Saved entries
*** Begin section ***
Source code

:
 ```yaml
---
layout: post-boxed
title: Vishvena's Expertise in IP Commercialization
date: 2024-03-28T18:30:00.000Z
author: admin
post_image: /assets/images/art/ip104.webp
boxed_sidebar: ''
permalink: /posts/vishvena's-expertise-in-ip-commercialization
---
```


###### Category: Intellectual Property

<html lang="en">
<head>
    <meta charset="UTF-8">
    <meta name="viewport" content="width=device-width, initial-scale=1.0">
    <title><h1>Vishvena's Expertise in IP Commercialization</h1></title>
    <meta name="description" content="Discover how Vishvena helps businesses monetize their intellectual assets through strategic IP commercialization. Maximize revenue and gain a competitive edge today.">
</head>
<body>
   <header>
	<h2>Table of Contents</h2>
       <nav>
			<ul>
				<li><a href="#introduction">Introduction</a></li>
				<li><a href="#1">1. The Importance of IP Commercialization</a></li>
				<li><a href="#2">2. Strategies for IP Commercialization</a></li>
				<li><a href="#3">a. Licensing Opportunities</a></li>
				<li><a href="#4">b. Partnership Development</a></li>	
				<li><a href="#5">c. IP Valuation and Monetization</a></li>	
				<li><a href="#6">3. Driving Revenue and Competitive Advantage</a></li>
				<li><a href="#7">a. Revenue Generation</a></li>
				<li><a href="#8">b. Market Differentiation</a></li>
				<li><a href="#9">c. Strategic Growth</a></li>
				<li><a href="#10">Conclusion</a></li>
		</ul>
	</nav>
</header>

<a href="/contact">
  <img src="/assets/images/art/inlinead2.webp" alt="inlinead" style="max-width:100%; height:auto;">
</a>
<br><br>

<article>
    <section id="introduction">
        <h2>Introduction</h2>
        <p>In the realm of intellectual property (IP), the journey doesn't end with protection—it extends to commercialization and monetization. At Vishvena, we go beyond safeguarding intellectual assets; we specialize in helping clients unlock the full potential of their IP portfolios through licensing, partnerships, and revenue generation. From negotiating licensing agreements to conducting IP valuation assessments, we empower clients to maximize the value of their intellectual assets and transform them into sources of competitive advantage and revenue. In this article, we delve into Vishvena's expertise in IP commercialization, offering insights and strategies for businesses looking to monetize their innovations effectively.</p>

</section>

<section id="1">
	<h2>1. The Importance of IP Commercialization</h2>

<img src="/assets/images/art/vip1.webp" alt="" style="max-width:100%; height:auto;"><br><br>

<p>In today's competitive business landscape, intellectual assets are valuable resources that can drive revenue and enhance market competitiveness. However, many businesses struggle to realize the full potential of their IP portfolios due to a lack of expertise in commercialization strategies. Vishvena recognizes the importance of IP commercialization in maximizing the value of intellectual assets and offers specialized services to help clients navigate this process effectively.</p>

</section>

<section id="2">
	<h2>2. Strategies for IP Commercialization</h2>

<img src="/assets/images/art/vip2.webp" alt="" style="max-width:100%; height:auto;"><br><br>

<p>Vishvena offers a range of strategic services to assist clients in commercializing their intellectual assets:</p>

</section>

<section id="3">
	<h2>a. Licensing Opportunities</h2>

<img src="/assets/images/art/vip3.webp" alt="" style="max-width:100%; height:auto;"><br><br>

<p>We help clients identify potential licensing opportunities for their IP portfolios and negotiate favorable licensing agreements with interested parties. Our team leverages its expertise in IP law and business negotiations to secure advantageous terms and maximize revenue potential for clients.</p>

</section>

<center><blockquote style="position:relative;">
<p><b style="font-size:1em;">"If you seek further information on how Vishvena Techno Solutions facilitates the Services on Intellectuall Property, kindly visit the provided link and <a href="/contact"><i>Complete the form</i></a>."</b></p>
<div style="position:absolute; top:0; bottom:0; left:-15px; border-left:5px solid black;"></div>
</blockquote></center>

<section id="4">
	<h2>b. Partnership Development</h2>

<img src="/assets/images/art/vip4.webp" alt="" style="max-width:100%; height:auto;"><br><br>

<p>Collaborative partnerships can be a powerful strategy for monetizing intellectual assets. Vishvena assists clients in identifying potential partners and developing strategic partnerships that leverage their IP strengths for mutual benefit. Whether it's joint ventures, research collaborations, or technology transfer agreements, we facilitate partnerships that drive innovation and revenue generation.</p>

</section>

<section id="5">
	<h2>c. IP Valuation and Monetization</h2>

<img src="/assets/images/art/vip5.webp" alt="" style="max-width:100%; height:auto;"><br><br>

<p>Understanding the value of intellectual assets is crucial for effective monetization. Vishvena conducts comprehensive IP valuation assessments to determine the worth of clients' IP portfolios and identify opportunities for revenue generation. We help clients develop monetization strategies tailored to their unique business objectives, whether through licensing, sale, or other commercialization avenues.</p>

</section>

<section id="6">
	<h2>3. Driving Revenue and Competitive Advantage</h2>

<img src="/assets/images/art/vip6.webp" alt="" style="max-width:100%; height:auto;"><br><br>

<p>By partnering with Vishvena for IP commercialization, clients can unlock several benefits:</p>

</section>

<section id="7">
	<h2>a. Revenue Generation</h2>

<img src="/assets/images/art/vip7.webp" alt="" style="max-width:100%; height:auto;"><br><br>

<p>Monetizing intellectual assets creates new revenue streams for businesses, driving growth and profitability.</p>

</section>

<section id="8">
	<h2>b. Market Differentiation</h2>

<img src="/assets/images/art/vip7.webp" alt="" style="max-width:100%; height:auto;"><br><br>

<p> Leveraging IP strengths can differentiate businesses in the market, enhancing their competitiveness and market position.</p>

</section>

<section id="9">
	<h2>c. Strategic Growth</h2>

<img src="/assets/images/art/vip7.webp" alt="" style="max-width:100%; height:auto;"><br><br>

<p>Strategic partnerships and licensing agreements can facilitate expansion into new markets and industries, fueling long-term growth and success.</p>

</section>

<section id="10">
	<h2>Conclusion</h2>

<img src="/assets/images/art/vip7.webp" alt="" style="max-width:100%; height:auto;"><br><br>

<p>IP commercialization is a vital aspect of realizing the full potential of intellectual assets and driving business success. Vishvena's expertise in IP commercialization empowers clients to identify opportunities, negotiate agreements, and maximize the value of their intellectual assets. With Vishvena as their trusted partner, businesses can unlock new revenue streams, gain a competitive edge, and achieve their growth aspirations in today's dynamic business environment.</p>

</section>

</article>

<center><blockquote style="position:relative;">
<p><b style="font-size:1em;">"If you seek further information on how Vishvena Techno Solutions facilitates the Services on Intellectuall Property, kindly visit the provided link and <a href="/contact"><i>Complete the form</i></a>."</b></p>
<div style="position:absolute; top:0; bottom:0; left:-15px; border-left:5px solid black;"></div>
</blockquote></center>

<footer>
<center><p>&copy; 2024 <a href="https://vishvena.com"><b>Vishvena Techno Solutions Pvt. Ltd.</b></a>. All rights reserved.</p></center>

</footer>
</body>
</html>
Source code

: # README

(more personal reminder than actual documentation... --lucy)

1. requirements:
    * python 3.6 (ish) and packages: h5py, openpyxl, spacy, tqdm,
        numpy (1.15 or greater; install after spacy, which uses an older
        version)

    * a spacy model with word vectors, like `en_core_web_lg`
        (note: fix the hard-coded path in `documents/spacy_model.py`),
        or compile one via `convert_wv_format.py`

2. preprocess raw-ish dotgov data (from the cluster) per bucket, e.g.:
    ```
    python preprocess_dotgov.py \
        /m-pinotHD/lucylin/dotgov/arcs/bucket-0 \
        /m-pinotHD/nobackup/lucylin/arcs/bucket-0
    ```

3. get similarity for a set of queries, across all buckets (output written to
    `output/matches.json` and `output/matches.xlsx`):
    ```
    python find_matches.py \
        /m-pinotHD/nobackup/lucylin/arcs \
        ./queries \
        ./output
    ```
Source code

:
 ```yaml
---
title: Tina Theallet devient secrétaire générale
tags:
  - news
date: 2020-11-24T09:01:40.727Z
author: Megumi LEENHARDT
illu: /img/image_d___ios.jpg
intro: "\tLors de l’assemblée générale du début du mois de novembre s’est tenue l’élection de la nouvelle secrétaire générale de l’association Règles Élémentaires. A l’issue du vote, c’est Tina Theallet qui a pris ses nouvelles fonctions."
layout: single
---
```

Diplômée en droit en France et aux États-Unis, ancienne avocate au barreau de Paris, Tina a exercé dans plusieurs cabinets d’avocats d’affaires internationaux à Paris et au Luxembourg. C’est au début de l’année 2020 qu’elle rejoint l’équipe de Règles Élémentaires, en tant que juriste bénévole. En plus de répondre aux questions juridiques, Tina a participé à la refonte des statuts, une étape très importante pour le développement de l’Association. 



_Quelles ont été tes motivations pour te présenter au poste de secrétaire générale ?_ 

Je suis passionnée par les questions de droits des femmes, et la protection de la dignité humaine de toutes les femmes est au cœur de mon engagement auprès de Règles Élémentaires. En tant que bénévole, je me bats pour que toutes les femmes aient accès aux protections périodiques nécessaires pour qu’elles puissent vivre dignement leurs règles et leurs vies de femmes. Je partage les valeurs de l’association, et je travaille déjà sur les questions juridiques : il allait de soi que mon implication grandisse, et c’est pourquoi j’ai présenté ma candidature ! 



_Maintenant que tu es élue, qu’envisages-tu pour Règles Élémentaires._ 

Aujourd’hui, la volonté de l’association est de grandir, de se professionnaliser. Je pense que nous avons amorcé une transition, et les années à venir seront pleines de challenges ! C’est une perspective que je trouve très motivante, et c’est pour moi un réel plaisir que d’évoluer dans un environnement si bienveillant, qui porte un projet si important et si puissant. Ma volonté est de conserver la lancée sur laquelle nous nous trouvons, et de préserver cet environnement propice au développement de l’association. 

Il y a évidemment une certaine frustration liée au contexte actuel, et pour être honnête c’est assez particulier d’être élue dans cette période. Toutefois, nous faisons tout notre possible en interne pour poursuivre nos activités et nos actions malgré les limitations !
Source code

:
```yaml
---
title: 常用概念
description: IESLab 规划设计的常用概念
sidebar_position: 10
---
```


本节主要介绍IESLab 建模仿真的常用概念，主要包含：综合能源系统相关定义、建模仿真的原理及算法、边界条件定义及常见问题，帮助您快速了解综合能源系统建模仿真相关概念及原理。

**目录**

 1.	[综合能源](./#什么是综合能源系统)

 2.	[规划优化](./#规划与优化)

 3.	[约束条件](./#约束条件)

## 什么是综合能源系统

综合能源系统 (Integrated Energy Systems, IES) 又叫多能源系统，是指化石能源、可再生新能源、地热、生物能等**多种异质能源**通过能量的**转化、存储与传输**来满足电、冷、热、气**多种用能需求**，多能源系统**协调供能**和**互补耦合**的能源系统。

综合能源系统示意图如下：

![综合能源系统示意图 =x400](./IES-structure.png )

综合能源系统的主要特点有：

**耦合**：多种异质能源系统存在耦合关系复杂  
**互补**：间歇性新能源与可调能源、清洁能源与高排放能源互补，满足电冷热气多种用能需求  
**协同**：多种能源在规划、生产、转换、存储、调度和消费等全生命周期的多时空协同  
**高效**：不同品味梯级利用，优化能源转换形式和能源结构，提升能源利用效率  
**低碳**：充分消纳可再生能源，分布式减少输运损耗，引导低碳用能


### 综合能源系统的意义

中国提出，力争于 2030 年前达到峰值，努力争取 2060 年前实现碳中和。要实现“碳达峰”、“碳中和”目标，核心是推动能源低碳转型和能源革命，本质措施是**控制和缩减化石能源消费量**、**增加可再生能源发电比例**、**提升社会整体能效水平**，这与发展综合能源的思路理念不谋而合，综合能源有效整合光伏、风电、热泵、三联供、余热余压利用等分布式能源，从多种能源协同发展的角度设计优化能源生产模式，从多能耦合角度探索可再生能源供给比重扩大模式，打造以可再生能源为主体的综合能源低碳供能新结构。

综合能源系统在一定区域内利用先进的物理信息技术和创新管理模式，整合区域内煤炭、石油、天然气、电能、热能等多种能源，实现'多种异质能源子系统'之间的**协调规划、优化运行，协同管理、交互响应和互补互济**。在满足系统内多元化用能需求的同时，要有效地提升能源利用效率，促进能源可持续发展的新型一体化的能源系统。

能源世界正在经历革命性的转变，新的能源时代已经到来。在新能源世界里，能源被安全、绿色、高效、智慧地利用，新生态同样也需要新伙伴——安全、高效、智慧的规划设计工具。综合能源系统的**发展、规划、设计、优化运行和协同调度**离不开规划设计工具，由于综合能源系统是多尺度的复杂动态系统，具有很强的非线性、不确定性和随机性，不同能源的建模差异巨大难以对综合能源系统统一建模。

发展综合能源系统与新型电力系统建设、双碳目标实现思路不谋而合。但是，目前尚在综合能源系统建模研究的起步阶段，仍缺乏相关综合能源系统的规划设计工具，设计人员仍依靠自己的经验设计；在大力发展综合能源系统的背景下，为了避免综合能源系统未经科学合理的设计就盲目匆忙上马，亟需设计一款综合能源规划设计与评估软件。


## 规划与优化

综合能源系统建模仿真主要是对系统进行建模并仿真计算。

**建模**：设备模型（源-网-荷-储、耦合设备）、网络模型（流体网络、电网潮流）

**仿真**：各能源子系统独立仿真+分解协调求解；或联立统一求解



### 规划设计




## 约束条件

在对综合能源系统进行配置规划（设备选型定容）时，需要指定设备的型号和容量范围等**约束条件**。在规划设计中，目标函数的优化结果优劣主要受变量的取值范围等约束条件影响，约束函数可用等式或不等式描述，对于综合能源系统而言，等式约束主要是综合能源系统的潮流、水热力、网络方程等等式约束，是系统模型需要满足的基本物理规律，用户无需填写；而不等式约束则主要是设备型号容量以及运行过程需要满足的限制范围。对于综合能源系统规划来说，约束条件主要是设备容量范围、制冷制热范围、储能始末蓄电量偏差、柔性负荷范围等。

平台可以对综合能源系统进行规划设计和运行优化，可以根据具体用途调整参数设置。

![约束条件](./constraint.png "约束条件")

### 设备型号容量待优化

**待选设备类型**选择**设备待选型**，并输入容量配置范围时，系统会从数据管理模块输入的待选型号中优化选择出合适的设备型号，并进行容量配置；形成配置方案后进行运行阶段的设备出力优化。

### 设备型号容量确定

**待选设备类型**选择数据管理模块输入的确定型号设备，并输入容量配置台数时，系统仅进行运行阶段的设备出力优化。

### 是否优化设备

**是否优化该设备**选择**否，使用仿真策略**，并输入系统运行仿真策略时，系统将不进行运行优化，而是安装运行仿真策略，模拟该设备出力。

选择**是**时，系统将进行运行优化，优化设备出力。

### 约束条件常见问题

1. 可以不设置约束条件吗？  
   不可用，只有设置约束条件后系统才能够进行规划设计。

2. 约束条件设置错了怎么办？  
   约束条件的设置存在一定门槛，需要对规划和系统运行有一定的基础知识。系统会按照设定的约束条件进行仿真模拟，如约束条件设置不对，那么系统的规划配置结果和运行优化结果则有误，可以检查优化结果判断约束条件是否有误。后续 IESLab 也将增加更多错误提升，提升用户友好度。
*** End section ***
- _Task directions_
From the records, copy every line that has the string "générale" in it.

- _Response box_
title: Tina Theallet devient secrétaire générale
intro: "\tLors de l’assemblée générale du début du mois de novembre s’est tenue l’élection de la nouvelle secrétaire générale de l’association Règles Élémentaires. A l’issue du vote, c’est Tina Theallet qui a pris ses nouvelles fonctions."
_Quelles ont été tes motivations pour te présenter au poste de secrétaire générale ?_ 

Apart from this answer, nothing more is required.